Use clean water. Consider using DI or reverse osmosis (RO) water for making up chemical baths and possibly for rinses. DI water greatly decreases the dissolved solids present. This lengthens bath life and reduces the volume of chemicals used and discharged. It also cuts scaling in heated tanks and the volume of sludge generated by treatment of wastewaters.

Automated systems. Ensure all process controls are properly set (i.e., speed, chemical additions) and that they are periodically calibrated and maintained. Conductivity controls are particularly sensitive—consider using inductive conductivity sensors to reduce maintenance requirements. Quality parts are not an indicator of good system control. Poorly maintained control systems can create quality products by overusing water and chemicals. Frequency of bath turnover may be a better indicator.

Water flow. Measure and control water flow. Flow meters give a quick indicator of water overuse and malfunctions that can lead to overuse. Metering valves can be used with flow meters to control flow rates. In the absence of flow meters, use flow restrictors to control flow. Avoid using ball valves in water lines unless a wide open flow is desired. Small changes in ball valve position can result in large changes in the water flow rate. Although cheap, they are only appropriate as on/off valves.

Filter baths. Filter baths remove solids that could build up in the tank or clog nozzles. Skim oil off the alkaline cleaning tank to lengthen the bath life.

Spray nozzles. Clean spray nozzles. Plugged nozzles can cause areas of the parts to be poorly cleaned or coated. A common response to quality failures is to increase the flow and frequency of bath changes when merely cleaning the nozzle could ensure that the solution cleans the parts. Properly position nozzles for an ideal spray pattern to ensure the solution cleans the parts.

Procedures. Train employees on proper operation of the phosphatizing system. Conduct daily inspections to look for tank leaks, valve leaks, evidence of controller malfunctions and plugged nozzles.

Rochester Powder Coating
Reducing Phosphorus Discharge
Rochester Powder Coating (RPC) in Rochester is a job shop that paints sheet metal parts using powder coating. Prior to painting, the sheet metal goes through a phosphatizing line. By embracing pollution prevention practices, RPC reduced its phosphorus discharge by 98 percent over two years.
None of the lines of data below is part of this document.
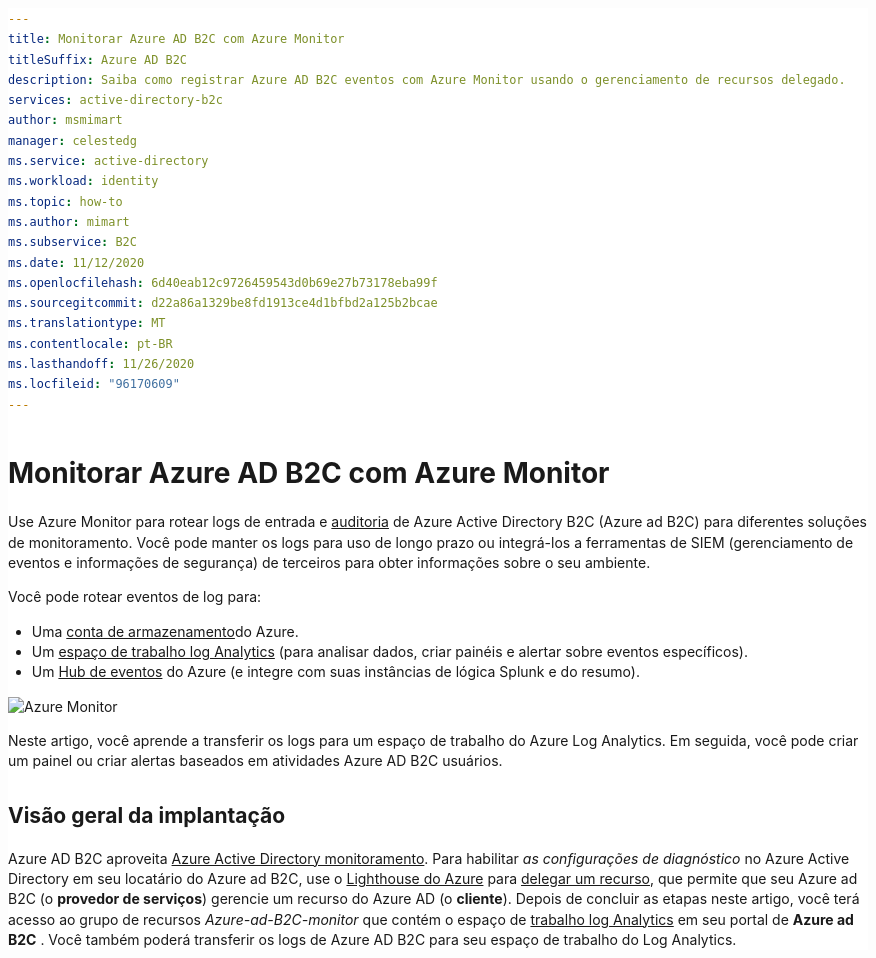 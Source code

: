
 ```yaml
---
title: Monitorar Azure AD B2C com Azure Monitor
titleSuffix: Azure AD B2C
description: Saiba como registrar Azure AD B2C eventos com Azure Monitor usando o gerenciamento de recursos delegado.
services: active-directory-b2c
author: msmimart
manager: celestedg
ms.service: active-directory
ms.workload: identity
ms.topic: how-to
ms.author: mimart
ms.subservice: B2C
ms.date: 11/12/2020
ms.openlocfilehash: 6d40eab12c9726459543d0b69e27b73178eba99f
ms.sourcegitcommit: d22a86a1329be8fd1913ce4d1bfbd2a125b2bcae
ms.translationtype: MT
ms.contentlocale: pt-BR
ms.lasthandoff: 11/26/2020
ms.locfileid: "96170609"
---
```

# <a name="monitor-azure-ad-b2c-with-azure-monitor"></a>Monitorar Azure AD B2C com Azure Monitor

Use Azure Monitor para rotear logs de entrada e [auditoria](view-audit-logs.md) de Azure Active Directory B2C (Azure ad B2C) para diferentes soluções de monitoramento. Você pode manter os logs para uso de longo prazo ou integrá-los a ferramentas de SIEM (gerenciamento de eventos e informações de segurança) de terceiros para obter informações sobre o seu ambiente.

Você pode rotear eventos de log para:

* Uma [conta de armazenamento](../storage/blobs/storage-blobs-introduction.md)do Azure.
* Um [espaço de trabalho log Analytics](../azure-monitor/platform/resource-logs.md#send-to-log-analytics-workspace) (para analisar dados, criar painéis e alertar sobre eventos específicos).
* Um [Hub de eventos](../event-hubs/event-hubs-about.md) do Azure (e integre com suas instâncias de lógica Splunk e do resumo).

![Azure Monitor](./media/azure-monitor/azure-monitor-flow.png)

Neste artigo, você aprende a transferir os logs para um espaço de trabalho do Azure Log Analytics. Em seguida, você pode criar um painel ou criar alertas baseados em atividades Azure AD B2C usuários.

## <a name="deployment-overview"></a>Visão geral da implantação

Azure AD B2C aproveita [Azure Active Directory monitoramento](../active-directory/reports-monitoring/overview-monitoring.md). Para habilitar *as configurações de diagnóstico* no Azure Active Directory em seu locatário do Azure ad B2C, use o [Lighthouse do Azure](../lighthouse/concepts/azure-delegated-resource-management.md) para [delegar um recurso](../lighthouse/concepts/azure-delegated-resource-management.md), que permite que seu Azure ad B2C (o **provedor de serviços**) gerencie um recurso do Azure AD (o **cliente**). Depois de concluir as etapas neste artigo, você terá acesso ao grupo de recursos *Azure-ad-B2C-monitor* que contém o espaço de [trabalho log Analytics](../azure-monitor/learn/quick-create-workspace.md) em seu portal de **Azure ad B2C** . Você também poderá transferir os logs de Azure AD B2C para seu espaço de trabalho do Log Analytics.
In October 1995, discharge from the RPC phosphatizing system was 410 milligrams per liter (mg/L) going into the City of Rochester’s sewer system. With impending phosphorus limits, RPC and the City of Rochester began to look for ways to reduce this phosphorus discharge. RPC implemented an aggressive approach to maximize the use of phosphate instead of discharging it. First, RPC began to monitor solution content every two hours. This ensured that the concentration was within the proper operating range. They also added more-efficient spray nozzles to the phosphating risers to improve solution contact with parts.

In 1995, RPC installed a five-stage cleaning/phosphatizing system. The system had a partial rinse return to the phosphating bath to prevent loss of phosphorus. Along with installing this system, RPC instituted rigorous monitoring, maintenance and worker training. In 1997, a sixth stage, DI rinse was added to enhance corrosion resistance and recycle phosphate rinse solution for reuse in the mist rinse just prior to phosphatizing. This provided cleaner parts going into phosphatizing. Although RPC increased its production and increased discharge by 30 percent, phosphorus discharge concentrations were lowered to eight mg/L.

Federal-Mogul Corporation
Identifying Phosphorus Sources
MnTAP funded a student intern at Federal Mogul, Lake City, a manufacturer of diesel and compressor pistons and cylinder sleeves, to identify the sources of phosphorous in its manufacturing plant and to determine a strategy for reducing the quantity ending up in the wastewater. The two main sources of phosphorus were a phosphate coating process (96 percent) and plant maintenance cleaning chemicals (four percent).

During the student’s time at the company, all of the cleaning chemicals were switched over to non-phosphorus containing materials. The substitutes performed as well as or better than the conventional phosphorous containing materials.